*ACTIVITY*. From the listing below, pull each line that includes "documentclass".
---+---
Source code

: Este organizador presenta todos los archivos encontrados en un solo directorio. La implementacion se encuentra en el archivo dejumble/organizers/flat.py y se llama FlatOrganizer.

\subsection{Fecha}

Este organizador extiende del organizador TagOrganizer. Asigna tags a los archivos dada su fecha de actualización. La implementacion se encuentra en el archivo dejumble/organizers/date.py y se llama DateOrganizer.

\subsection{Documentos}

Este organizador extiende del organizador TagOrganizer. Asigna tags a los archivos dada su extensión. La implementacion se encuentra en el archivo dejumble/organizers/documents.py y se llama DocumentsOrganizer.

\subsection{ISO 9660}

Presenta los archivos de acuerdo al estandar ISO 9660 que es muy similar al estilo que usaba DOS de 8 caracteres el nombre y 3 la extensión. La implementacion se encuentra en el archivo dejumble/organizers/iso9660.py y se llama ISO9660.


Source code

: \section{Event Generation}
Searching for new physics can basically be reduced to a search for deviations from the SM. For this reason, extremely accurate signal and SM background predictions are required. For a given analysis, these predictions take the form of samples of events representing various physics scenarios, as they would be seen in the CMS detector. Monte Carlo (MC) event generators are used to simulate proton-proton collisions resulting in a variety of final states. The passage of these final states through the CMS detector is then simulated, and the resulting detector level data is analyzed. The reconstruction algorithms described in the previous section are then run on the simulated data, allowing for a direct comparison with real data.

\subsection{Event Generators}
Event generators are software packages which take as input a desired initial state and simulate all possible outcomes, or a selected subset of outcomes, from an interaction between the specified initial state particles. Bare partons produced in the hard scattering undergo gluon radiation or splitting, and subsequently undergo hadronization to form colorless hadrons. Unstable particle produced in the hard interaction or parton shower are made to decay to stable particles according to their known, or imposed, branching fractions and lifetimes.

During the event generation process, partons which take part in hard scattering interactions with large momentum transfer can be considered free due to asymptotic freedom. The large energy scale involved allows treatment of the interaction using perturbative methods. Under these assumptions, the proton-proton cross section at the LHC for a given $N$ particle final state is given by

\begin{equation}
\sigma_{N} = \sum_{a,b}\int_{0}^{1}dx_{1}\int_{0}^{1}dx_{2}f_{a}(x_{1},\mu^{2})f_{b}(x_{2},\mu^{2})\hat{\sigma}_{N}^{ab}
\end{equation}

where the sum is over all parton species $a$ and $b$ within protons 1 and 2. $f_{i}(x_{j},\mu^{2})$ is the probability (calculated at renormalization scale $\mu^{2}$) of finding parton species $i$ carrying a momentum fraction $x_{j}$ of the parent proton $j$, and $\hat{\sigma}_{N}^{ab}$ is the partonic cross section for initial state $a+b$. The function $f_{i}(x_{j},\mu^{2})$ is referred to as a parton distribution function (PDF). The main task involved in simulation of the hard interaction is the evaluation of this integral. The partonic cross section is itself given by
---+---
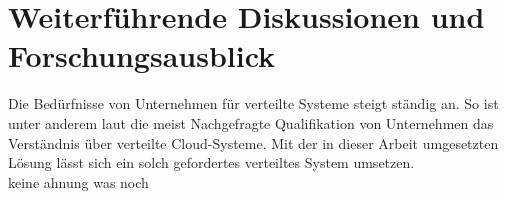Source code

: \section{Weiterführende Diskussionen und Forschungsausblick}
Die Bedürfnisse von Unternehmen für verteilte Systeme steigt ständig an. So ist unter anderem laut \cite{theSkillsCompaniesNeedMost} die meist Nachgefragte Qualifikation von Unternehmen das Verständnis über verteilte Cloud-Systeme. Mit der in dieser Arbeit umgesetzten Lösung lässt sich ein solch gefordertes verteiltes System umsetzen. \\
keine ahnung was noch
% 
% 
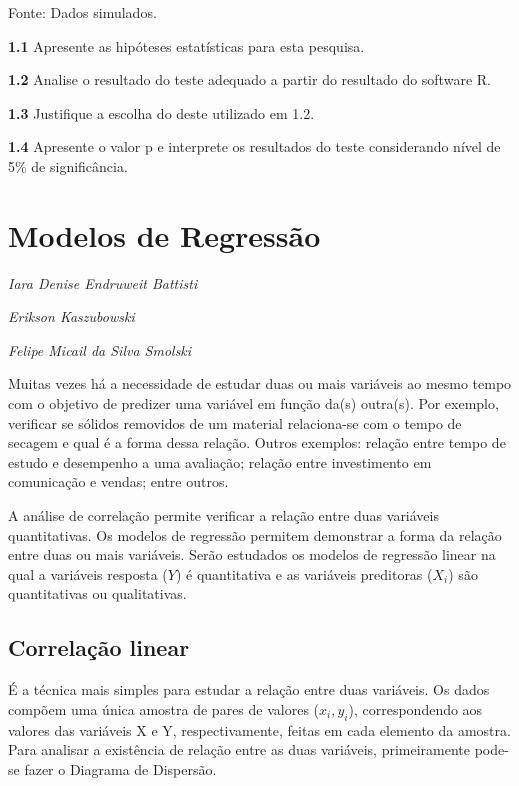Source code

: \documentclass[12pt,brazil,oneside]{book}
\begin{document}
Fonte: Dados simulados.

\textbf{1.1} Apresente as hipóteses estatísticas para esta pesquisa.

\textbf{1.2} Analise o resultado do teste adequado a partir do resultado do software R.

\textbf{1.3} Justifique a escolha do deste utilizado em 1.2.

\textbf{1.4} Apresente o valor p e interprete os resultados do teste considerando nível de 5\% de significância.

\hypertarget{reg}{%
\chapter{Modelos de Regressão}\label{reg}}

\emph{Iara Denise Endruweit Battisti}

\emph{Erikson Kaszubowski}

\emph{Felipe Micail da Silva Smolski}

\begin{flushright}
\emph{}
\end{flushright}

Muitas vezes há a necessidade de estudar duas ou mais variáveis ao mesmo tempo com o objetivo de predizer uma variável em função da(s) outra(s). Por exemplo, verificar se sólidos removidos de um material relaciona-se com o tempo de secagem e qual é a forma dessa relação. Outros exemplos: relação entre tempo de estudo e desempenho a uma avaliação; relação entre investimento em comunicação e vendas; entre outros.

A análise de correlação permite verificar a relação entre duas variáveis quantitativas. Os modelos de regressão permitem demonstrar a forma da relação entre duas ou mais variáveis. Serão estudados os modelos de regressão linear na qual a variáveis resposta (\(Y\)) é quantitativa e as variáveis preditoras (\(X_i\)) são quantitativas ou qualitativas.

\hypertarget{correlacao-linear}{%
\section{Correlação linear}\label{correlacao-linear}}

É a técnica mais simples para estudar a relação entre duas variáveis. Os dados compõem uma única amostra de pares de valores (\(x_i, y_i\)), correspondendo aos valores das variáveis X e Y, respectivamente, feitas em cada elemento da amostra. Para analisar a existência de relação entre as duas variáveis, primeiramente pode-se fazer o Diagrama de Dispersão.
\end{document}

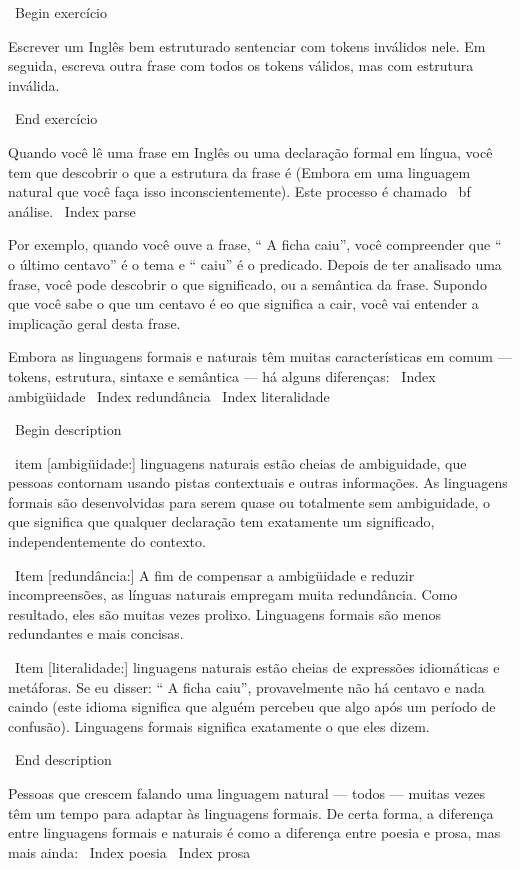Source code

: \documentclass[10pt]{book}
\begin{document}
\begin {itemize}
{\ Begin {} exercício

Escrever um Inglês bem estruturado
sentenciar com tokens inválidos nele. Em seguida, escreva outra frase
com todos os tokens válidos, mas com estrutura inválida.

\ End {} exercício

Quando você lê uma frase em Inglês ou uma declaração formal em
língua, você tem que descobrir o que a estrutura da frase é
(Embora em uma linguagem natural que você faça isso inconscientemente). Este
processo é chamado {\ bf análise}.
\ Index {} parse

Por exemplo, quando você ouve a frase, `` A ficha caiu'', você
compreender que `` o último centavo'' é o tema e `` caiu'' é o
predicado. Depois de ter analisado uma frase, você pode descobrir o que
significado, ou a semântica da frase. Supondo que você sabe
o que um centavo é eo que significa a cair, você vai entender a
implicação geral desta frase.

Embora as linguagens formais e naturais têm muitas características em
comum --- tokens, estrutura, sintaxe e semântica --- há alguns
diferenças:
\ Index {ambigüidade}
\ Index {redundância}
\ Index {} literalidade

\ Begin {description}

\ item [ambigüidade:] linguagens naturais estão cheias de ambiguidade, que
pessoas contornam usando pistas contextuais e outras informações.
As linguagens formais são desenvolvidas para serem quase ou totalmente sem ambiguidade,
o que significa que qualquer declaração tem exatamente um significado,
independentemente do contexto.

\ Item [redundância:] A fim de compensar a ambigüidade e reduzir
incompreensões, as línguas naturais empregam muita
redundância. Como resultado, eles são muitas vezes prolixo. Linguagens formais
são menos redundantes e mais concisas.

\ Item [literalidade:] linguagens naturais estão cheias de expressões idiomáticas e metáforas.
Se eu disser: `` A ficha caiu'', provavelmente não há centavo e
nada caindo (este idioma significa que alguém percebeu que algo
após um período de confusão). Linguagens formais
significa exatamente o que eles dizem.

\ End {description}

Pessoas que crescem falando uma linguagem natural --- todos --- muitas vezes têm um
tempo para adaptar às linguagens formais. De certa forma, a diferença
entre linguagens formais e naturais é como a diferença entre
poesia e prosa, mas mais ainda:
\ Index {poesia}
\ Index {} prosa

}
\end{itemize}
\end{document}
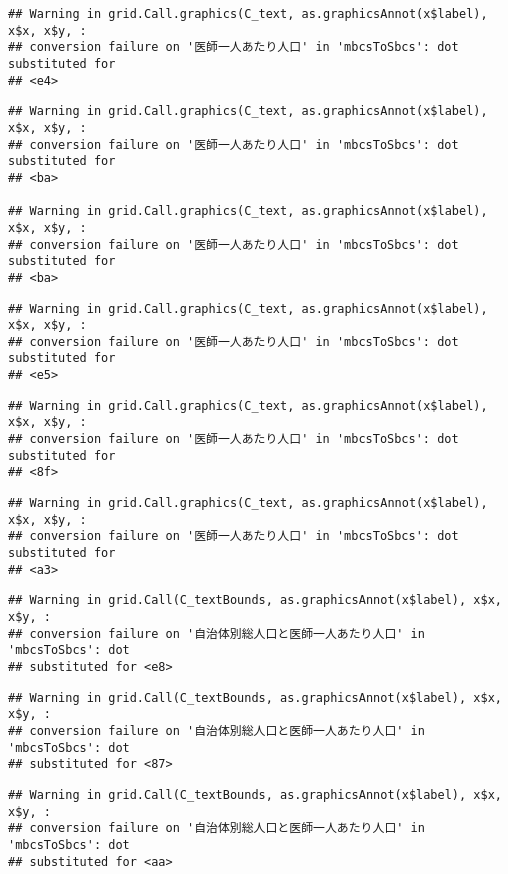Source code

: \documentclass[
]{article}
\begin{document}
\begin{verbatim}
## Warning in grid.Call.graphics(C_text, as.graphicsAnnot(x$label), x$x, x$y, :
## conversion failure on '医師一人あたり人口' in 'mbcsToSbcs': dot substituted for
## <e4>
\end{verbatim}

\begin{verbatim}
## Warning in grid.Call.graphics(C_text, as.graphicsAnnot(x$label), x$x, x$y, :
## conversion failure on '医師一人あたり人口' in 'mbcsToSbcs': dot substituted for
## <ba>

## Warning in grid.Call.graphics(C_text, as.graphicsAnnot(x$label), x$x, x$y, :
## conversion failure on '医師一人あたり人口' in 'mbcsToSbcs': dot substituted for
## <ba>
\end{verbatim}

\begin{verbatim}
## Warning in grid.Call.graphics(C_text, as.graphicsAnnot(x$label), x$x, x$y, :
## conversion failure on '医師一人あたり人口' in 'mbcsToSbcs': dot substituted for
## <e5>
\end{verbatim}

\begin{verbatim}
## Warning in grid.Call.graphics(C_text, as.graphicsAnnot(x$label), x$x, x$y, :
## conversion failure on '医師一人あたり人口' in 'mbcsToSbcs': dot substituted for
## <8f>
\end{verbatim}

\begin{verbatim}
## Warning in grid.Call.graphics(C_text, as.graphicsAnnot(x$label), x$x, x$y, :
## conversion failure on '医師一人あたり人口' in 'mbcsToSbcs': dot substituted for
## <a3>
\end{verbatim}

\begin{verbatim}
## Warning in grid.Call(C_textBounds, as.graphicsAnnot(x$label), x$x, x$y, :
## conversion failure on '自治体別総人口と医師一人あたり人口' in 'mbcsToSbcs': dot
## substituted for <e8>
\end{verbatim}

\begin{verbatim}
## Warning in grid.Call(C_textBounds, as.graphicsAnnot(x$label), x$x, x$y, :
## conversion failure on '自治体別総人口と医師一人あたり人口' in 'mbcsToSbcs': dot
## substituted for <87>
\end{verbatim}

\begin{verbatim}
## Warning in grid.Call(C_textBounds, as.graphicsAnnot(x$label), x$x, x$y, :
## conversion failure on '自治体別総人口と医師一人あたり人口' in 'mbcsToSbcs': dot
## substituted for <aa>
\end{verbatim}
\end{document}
---+---
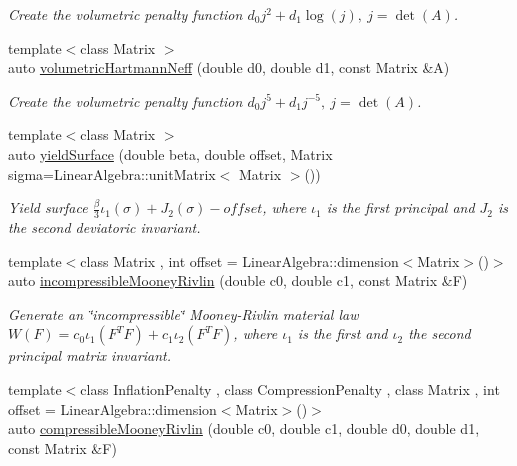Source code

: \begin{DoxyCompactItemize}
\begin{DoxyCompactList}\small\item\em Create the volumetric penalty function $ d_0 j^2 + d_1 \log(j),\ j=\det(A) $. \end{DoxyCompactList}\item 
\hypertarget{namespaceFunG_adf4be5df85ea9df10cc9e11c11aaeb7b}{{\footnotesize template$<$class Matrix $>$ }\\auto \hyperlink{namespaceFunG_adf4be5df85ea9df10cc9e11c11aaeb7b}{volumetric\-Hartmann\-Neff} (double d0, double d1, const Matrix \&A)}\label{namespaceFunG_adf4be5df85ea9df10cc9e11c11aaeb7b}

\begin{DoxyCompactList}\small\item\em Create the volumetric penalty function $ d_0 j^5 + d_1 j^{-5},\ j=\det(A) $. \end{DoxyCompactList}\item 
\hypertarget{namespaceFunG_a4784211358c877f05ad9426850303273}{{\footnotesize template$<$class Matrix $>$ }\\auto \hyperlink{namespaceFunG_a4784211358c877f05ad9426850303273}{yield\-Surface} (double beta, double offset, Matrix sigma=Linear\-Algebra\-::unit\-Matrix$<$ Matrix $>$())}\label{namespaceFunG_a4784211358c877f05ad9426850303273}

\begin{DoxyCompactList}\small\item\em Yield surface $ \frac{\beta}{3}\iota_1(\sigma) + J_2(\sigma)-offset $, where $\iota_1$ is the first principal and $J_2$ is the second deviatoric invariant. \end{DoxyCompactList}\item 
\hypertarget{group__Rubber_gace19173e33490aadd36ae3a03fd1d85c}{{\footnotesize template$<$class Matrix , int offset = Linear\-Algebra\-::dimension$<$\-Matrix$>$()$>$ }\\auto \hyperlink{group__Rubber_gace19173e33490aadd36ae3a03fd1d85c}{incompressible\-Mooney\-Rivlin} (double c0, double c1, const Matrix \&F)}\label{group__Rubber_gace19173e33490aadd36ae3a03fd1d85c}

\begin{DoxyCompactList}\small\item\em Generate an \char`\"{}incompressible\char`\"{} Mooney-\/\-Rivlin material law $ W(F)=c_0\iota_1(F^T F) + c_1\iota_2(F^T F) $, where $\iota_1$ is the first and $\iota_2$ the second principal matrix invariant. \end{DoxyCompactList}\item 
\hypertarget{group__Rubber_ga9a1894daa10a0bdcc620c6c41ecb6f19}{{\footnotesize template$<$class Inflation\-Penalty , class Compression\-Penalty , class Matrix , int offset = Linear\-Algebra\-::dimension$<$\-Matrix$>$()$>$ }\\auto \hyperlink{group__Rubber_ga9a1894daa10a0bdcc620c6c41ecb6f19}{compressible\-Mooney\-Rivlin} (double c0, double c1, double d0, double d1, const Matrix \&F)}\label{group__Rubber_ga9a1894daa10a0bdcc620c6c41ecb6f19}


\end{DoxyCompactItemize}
---+---
*REPLY TO THE TASK*.
: \documentclass[12pt,brazil,oneside]{book}
: \documentclass[10pt]{book}
: \documentclass[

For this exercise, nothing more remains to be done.